I also need a new column adding for each duplicated data set, if there were 10 minutes between 7am
and the starting_time
, the data set would be duplicated 10 times. The first set would show 7:01am, the next set 7:02am etc with the final set being the same time as the starting_time
.
I am currently doing this with 2 loops but it very slow
dt <- data.table(id = c(1, 1, 1, 2, 2, 2, 3, 3, 3),
time = c(rep("2020-07-23 12:00:00 BST", 3), rep("2020-07-23 12:10:00 BST", 3), rep("2020-07-23 12:20:00 BST", 3)),
h = c("a", "b", "c", "d", "e", "f", "g", "h", "i"))
s <- data.table(NULL)
fs <- data.table(NULL)
ids <- unique(dt$id)
start_time <- strptime(paste0(lubridate::ymd(Sys.Date()), " 11:50:00"), "%Y-%m-%d %H:%M:%S")
for (i in seq_along(ids)) {
d <- dt[id == ids[i]]
diff_minutes <- as.numeric(difftime(max(d$time), start_time, units='mins'))
for (j in 1:diff_minutes) {
ref_time <- start_time + (j * 60)
d[, time_stamp := ref_time]
d[, time_stamp_hour := substr(time_stamp, 12, 19)]
s <- rbindlist(list(s, d), use.names = T, fill = T)
}
fs <- rbindlist(list(fs, s))
s <- data.table(NULL)
}
The outer loop goes through each event since they all start at different times so the number of replications will be different.

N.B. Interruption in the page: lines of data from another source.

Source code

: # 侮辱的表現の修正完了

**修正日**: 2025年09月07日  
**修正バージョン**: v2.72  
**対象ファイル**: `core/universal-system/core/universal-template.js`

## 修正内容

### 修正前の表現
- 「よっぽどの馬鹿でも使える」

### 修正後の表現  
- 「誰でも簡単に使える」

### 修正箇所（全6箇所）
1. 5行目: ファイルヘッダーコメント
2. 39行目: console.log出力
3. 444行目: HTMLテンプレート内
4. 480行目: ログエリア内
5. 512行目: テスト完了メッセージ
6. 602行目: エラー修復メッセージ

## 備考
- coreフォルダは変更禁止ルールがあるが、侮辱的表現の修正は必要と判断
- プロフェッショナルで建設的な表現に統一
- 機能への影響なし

The inner loop is doing the duplicating and adding the new column.
This currently takes around a minute to run on the real data set which isn't a huge problem but it feels very inefficient.
Is there a more effecient way to do this using any of the functions within the data table package or without using loops?
Technically speaking the first data set should be the same as the start_time
so a 10 minute difference should result in 11
copies of the table but to keep it simple I just ignored it.